BEGIN Given information
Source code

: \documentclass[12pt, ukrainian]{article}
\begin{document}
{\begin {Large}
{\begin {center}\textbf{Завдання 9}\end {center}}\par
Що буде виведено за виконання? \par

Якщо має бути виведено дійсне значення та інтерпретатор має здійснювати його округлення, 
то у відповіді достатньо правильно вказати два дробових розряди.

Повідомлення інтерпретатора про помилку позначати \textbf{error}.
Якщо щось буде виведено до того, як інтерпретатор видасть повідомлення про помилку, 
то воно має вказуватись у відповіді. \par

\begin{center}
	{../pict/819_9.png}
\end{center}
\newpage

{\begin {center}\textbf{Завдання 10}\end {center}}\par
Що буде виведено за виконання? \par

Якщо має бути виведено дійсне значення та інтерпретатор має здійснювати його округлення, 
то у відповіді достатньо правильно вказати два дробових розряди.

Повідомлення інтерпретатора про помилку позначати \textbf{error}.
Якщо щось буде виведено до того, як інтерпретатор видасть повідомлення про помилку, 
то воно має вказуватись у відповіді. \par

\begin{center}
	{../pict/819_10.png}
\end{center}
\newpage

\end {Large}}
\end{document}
END Given information
__The task__
Using the records above, report each line that contains the word "textbf" by copying it.

__Task response__
{\begin {center}\textbf{Завдання 9}\end {center}}\par
Повідомлення інтерпретатора про помилку позначати \textbf{error}.
{\begin {center}\textbf{Завдання 10}\end {center}}\par
Повідомлення інтерпретатора про помилку позначати \textbf{error}.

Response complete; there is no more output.